Has there ever been a TV serial that set up mysteries/hooks/twists/dramas that reeled you in, and then gave you the satisfying payoff you had been waiting for? Answered all the questions, killed all the bad guys, overcame all the obstacles – whatever that payoff might mean (it would have to depend on the show).

Me, I can’t think of a single example.

Categories: Uncategorized
  1. January 4, 2012 at 6:13 am | #1

    Babylon 5.

  2. robert61
    January 4, 2012 at 8:14 am | #3

    Six Feet Under’s final scene was a cool five-minute montage showing the deaths and death dates of all the main characters, in the style of the show’s opening weekly vignettes, plus a couple relevant weddings. An epilogue – which is exactly what I want at the end of a sweeping, multi-year, multi-plotline story.

    • January 4, 2012 at 7:37 pm | #4

      Interesting. I have never watched that show.

    • January 5, 2012 at 7:46 pm | #5

      I was going to mention Six Feet Under. It’s the only one I’ve seen with a satisfying ending.

      The arc of the series was about death and in the montage at the end, you see how all the remaining main characters die. Very satisfying.

  3. Andrea Harris
    January 4, 2012 at 11:21 am | #6

    The Fugitive? That’s an oldie, though. (I’m referring to the tv show from the 60s, not the movie made in the 90s.)

    • January 4, 2012 at 7:38 pm | #7

      This sounds like a good canonical example. Cult status – pretty much. Overarching story arc – of course. Makes me want to check it out on Netflix..

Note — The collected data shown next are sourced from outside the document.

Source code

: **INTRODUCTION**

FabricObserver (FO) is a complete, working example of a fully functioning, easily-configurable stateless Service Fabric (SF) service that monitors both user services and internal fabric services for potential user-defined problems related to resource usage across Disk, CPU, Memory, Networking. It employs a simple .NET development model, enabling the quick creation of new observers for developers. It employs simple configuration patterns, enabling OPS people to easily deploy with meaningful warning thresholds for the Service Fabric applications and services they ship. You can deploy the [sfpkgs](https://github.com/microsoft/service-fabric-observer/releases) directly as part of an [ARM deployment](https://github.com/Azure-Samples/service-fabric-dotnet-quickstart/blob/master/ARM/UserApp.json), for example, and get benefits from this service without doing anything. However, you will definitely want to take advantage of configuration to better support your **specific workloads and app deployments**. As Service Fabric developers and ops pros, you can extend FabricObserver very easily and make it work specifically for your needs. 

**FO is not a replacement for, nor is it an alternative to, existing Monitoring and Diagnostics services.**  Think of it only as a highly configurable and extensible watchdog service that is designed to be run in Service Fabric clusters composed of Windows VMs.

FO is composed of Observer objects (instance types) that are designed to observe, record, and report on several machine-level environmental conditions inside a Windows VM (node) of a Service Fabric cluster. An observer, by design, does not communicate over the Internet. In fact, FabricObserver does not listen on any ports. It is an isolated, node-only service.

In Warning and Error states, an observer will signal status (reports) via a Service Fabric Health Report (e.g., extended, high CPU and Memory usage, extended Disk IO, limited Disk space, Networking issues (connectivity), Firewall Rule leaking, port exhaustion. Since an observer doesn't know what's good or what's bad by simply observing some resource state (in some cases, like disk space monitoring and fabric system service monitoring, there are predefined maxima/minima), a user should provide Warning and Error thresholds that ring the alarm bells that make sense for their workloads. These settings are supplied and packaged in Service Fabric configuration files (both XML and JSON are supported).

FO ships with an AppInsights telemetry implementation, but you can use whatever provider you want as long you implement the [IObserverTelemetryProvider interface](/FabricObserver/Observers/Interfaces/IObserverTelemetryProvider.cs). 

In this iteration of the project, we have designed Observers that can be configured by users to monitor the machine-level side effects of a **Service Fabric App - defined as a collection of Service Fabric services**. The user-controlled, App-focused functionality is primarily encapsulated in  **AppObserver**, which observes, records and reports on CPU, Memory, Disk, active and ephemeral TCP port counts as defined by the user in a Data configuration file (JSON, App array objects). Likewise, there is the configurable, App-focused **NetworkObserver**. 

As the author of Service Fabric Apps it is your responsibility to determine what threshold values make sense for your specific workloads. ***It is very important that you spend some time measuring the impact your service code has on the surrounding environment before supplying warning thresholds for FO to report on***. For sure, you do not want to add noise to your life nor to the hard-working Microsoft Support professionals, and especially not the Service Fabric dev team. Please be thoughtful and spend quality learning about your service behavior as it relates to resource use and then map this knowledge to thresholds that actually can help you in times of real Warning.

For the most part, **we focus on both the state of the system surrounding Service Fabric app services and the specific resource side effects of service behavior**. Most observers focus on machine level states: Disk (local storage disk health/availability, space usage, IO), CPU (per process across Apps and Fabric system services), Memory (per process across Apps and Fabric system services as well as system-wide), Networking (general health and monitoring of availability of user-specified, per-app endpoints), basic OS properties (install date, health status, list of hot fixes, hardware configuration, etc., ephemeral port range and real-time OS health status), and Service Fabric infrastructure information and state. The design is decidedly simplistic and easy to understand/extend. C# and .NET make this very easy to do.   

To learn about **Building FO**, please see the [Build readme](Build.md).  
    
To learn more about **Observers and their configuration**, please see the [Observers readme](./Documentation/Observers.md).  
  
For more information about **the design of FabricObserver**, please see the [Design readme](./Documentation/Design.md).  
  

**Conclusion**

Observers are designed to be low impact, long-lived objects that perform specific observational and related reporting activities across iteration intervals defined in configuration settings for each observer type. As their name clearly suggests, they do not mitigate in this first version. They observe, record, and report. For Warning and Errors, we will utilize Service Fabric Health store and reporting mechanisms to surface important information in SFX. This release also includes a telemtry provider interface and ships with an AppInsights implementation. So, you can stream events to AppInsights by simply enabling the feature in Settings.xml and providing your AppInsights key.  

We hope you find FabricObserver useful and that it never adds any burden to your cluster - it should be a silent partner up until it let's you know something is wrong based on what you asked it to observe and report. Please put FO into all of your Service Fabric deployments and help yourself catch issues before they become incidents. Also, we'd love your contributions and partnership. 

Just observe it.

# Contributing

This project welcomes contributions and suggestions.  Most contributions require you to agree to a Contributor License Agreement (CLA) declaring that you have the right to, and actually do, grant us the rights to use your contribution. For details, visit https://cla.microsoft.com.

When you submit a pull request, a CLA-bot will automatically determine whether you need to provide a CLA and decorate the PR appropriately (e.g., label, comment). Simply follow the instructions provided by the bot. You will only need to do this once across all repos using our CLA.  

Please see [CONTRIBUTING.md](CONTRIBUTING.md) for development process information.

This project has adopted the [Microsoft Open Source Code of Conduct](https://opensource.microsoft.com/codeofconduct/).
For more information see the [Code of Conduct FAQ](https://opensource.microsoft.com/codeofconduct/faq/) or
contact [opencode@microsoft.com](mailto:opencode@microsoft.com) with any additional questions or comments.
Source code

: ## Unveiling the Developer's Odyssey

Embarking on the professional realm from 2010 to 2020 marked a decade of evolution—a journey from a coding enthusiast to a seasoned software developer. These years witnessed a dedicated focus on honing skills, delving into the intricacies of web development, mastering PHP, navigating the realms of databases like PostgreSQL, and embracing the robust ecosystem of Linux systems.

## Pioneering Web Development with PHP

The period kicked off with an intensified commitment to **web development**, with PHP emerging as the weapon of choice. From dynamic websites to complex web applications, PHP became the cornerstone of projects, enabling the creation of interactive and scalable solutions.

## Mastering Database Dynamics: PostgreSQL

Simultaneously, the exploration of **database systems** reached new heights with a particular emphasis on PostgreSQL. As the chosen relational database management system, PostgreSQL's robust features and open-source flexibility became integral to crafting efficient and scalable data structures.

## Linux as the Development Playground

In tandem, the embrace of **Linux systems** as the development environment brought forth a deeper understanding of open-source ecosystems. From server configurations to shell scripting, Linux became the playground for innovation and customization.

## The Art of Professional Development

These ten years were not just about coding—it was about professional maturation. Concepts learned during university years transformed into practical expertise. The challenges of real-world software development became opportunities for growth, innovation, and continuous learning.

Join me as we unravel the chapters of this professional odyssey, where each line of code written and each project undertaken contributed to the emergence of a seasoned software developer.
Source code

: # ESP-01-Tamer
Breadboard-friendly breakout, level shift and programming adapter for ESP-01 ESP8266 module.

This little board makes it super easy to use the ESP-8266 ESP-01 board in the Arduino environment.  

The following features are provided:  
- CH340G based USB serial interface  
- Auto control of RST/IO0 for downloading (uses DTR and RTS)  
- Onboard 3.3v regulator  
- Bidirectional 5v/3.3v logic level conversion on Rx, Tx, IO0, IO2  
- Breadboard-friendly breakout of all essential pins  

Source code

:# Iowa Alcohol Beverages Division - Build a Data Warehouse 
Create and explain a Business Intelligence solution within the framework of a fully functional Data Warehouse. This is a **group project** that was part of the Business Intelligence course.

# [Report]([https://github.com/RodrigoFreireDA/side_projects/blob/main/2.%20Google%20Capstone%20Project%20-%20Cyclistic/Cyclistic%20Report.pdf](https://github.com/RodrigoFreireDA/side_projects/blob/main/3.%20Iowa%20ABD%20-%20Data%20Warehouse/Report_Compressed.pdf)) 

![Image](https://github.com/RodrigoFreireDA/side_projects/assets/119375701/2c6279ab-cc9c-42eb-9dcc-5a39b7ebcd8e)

  4. January 4, 2012 at 2:42 pm | #8

    I like the format Burn Notice uses. Within each episode, there’s a small arc that begins and ends as the main character (a burned spy for hire) solves problems for his clients, with the larger unresolved arcs (who burned him, how does he get back in the CIA’s good graces) playing out over the course of each season. At least the viewer is given some satisfaction each episode as the main character’s clients find resolution.

    • January 4, 2012 at 7:40 pm | #9

      This sounds like a pretty common format nowadays, but mostly for shows that are less ‘culty’. Person Of Interest is the same way – there is a story-of-the-week, but also a longer arc that usually gets advanced a bit. I don’t feel like such shows suck you in as much though. I.e. you could miss a week or two and not get lost.. these aren’t the sorts of shows people form cult followings around, and (thus) long for the ‘answer/resolution’ to.

  5. Breeze
    January 5, 2012 at 8:54 pm | #10

    The fifth season of supernatural had a finale that tied it all together, right back to the first episode. Sadly the show was kept going and the creator, having told his bit, left. And now the show is stupid. And that is the problem; shows go season to season, continuing so long as they get renewed, presumably to keep everyone employed. A tv show cannot plan properly because they dont know when they will have to tie it all together.

    Though, i wonder if how i met your mother will have an ending that ties everything together, since the show is about getting to that resolution

  6. January 14, 2012 at 8:44 pm | #11

    Farscape did a pretty good job, though it had a lot to do with the letters written to the Sci-Fi channel complaining about the crappy way they treated the fans. Management approved a 2 night miniseries to finish off the fourth season cliff-hanger and tie up the loose ends.